There was mixed economic news last week. The US jobs report does not bode well for the future, and China’s exports were some 20 percent lower last month than in 2018. This news was offset by talk of a settlement to the US-China trade dispute later this month. These factors balanced each other off resulting in London futures falling about 1 percent to $65.74 and New York futures climbing by a similar amount to close the week at $56.07.
The major domestic news for the week was the announcement by Chevron that it plans to increase its production from the Permian Basin by 900,000 b/d in the next five years and a similar statement by Exxon that it will expand its Permian output by 1 million b/d. These announcements came in response to a Wall Street Journal story that US shale oil production is starting to falter due to wells being drilled too close together.
For the next few weeks, the course of the Venezuelan power outage and the US-China trade talks could impact oil supplies and prices. Should Venezuela’s multiple problems lead to the loss of a major part of the country’s exports, then oil prices will likely move higher. Coupled with the OPEC+ production cuts, signs that the rapid growth of US shale oil production may be about to slow, and even the furor over Brexit, we may be on the verge of geopolitical changes that will affect the oil markets before the year is out.
The OPEC Production Cut: Russia plans to speed up oil output cuts this month, and by the end of the month it will bring its oil production cut to 228,000 b/d from the October level. Energy Minister Novak told reporters on Monday “We have an understanding that in March there will be higher compliance rate than in previous months.” Moscow maintains that the extreme cold in which most of its oil is produced prevents it from cutting production in the winter without damaging its equipment and oil fields.
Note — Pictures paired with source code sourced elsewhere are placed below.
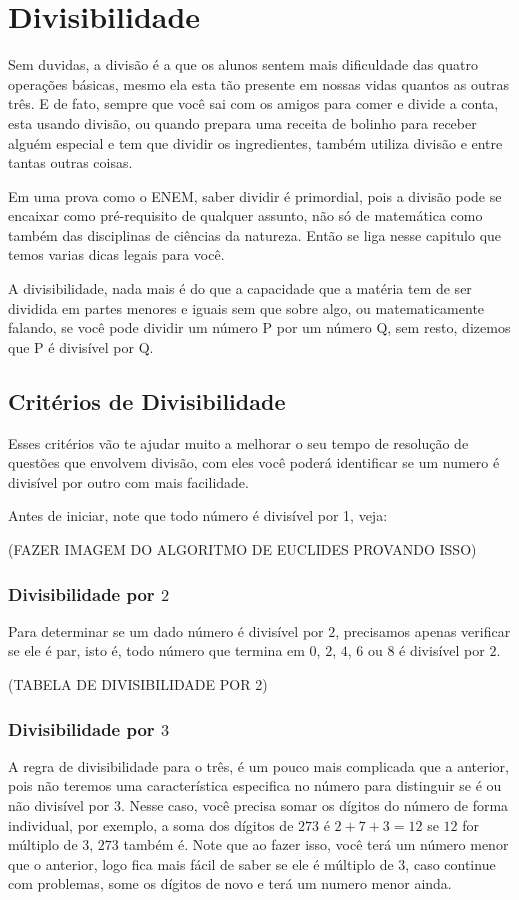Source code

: \chapter{Divisibilidade}
Sem duvidas, a divisão é a que os alunos sentem mais dificuldade das quatro operações básicas, mesmo ela esta tão presente em nossas vidas quantos as outras três. E de fato, sempre que você sai com os amigos para comer e divide a conta, esta usando divisão, ou quando prepara uma receita de bolinho para receber alguém especial e tem que dividir os ingredientes, também utiliza divisão e entre tantas outras coisas.

Em uma prova como o ENEM, saber dividir é primordial, pois a divisão pode se encaixar como pré-requisito de qualquer assunto, não só de matemática como também das disciplinas de ciências da natureza. Então se liga nesse capitulo que temos varias dicas legais para você.

\begin{definition}

 A divisibilidade, nada mais é do que a capacidade que a matéria tem de ser dividida em partes menores e iguais sem que sobre algo, ou matematicamente falando, se você pode dividir um número $\mathrm{P} $  por um número $\mathrm{Q}$, sem resto, dizemos que $\mathrm{P}$ é divisível por $\mathrm{Q}$.
 \end{definition}
\section{Critérios de Divisibilidade}
Esses critérios vão te ajudar muito a melhorar o seu tempo de resolução de questões que envolvem divisão, com eles você poderá identificar se um numero é divisível por outro com mais facilidade.


Antes de iniciar, note que todo número é divisível por 1, veja: 

(FAZER IMAGEM DO ALGORITMO DE EUCLIDES PROVANDO ISSO)
\subsection{Divisibilidade por $2$}
Para determinar se um dado número é divisível por $2$, precisamos apenas verificar se ele 
é par, isto é, todo número que termina em $0$, $2$, $4$, $6$ ou $8$ é divisível por $2$.


(TABELA DE DIVISIBILIDADE POR 2)

\subsection{Divisibilidade por $3$}
A regra de divisibilidade para o três, é um pouco mais complicada que a anterior, pois não teremos uma característica especifica no número para distinguir se é ou não divisível por $3$. Nesse caso, você precisa somar os dígitos do número de forma individual, por exemplo, a soma dos dígitos de $273$ é $2 + 7 + 3 = 12$ se $12$ for múltiplo de $3$, $273$ também é. Note que ao fazer isso, você terá um número menor que o anterior, logo fica mais fácil de saber se ele é múltiplo de $3$, caso continue com problemas, some os dígitos de novo e terá um numero menor ainda.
US Shale Oil Production: Last week began with a report in the Wall Street Journal that the “shale companies’ strategy to increase oil and gas production by drilling thousands of new wells more closely together is turning out to be a bust.” Not only is less oil than expected coming from wells being drilled too close to an older well, but the production from older wells in the vicinity of the new ones is “threatening the US oil boom and forcing the maturing industry to rethink its future.” The practice of bunching wells in close proximity to other wells has been going on for some time, but now we have the prestigious Wall Street Journal, which is read carefully by lenders to shale drillers, alleging that the practice has become so widespread that it threatens the industry.
The Journal, which has verified the problem by examining production reports for thousands of recently drilled wells, says that engineers are warning that the new “child” wells could produce as much as 50 percent less oil than more widely spaced wells. These “child” wells, however, cost the same to drill and frack as more isolated wells, raising the issue of whether the capital cost of “child” wells will turn out to be more than the value of the oil that they will ever produce. Most of the wells planned for the next decade will be “child” wells.
One driller who was planning to drill 32 wells in each drilling block of roughly two square miles is now planning to drill 16 to 24. A recent study by the Society of Petroleum Engineers found child wells could produce between 15 and 50 percent less oil, depending on how close the wells are packed. Another study by Rystad Energy found that the first “parent” wells will produce 10 to 12 percent less oil and gas on average when a “child” well is drilled nearby. Much lower production from “child” wells becomes important as over 50 percent of the wells in the Permian Basin are now “child” wells.
Drillers have finite acreage from which to produce oil, so it’s not always possible to stretch out the same number of planned wells over a larger area. Companies will have to drill fewer wells than they had anticipated, which means that we are likely facing “an industrywide write-down” if drillers are forced to downsize the estimates of wells they can drill and soon will have trouble coming up with enough new production to offset the notoriously rapid depletion of shale oil wells.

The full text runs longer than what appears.